IP addresses should be classified as personally identifiable information , the head of the European Union's data -privacy regulators said on Monday. Google begs to differ.
EU regulators are preparing a report on the privacy policies of Internet search engines, including those operated by Google, Yahoo, and Microsoft, and how well they comply with EU privacy laws. Peter Scharr, Germany's data-protection commissioner, heads the group and has said that an IP address must be regarded as personal data when it can be used to identify someone. Google disagreed in a hearing Monday before the European Parliament.
"If a law-enforcement authority makes a concrete request to, let's say, investigate child pornography, and if it is made through valid legal process, we respond to it," Peter Fleischer, Google's global privacy counsel, told the hearing on online data protection.
"The rules vary in each particular country," Fleischer said, "so this is why we have to face it with a good team of lawyers. We also challenged a disproportionate request for millions of pieces of information in a U.S. court, and we won."
Political Privacy Wrangling
The U.S. Federal Trade Commission has not come to a consensus on whether IP addresses should be defined as "personal data" subject to privacy rules. Fleischer maintains there is no black-and-white answer. Sometimes an IP address can be considered personal data and sometimes not, he said, depending on the context and what personal information it reveals.
Marc Rotenberg, executive director of the Electronic Privacy Information Center, disagreed. "I wish this was the case, but we are moving toward the IPv6 model, for which it will be even more the case that IP addresses will be personably identifiable," he told the European Parliament.
Google's proposed acquisition of DoubleClick underscores the need to take data protection into account, he continued. The Google-DoubleClick deal is currently being examined by the European Commission.
Fleischer said that the Internet would not be what it is without advertising. "We have to know who is consulting what -- otherwise our business would not work," he said, pointing out that the growth in services on the Internet is "partly due to advertising."
Should Google Be Doing More?
Microsoft backed Google at the hearing, but Thomas Nyrup, Microsoft's European Internet policy director, still stressed the need to ensure respect for the three principles of "consent, transparency, and security " because "the consumer must be able to check how his data is shared."
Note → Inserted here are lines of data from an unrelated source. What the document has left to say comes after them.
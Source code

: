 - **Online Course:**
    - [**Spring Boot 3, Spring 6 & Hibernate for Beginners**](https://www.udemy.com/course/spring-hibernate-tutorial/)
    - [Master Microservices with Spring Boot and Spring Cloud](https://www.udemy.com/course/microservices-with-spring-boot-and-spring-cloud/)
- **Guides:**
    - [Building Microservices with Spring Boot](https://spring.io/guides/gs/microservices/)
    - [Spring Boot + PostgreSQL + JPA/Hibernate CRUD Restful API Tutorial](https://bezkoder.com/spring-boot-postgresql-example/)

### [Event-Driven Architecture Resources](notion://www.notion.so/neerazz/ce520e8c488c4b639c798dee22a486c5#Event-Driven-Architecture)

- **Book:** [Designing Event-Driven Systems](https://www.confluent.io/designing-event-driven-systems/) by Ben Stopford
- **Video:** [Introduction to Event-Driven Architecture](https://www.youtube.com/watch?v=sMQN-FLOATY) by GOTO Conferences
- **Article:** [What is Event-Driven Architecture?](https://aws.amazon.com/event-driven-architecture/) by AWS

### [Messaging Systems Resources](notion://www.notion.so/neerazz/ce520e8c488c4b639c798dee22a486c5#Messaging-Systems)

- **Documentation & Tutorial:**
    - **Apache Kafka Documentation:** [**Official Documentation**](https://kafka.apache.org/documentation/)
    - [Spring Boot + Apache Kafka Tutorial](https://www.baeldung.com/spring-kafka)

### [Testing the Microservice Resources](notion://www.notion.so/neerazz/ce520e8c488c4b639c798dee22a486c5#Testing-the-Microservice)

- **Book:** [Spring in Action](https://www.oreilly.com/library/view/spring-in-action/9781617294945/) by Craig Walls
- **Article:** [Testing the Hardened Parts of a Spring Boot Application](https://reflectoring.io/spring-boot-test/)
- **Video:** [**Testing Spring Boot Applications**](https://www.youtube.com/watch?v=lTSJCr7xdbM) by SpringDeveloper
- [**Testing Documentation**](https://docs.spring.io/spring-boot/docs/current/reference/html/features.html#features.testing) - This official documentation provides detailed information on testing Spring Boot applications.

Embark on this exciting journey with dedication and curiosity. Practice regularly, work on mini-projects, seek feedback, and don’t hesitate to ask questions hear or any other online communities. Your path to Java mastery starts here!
Ari Schwartz, deputy director of the Center for Democracy and Technology, said the European Union is working to clarify its definition of personal data. Different states have their own views about whether IP addresses are personally identifiable, he explained, and hearings like the one on Monday seek to draw the lines.
"Certainly, privacy is a major issue for Google. If they want to collect the world's information, they need to have some sense of what they are going to do with privacy, and it seems the rules are getting made up as we go along instead of having a broad provision," Schwartz said. "We expected a bit more from Google at this point. From the outside, we still don't see the broader vision for privacy."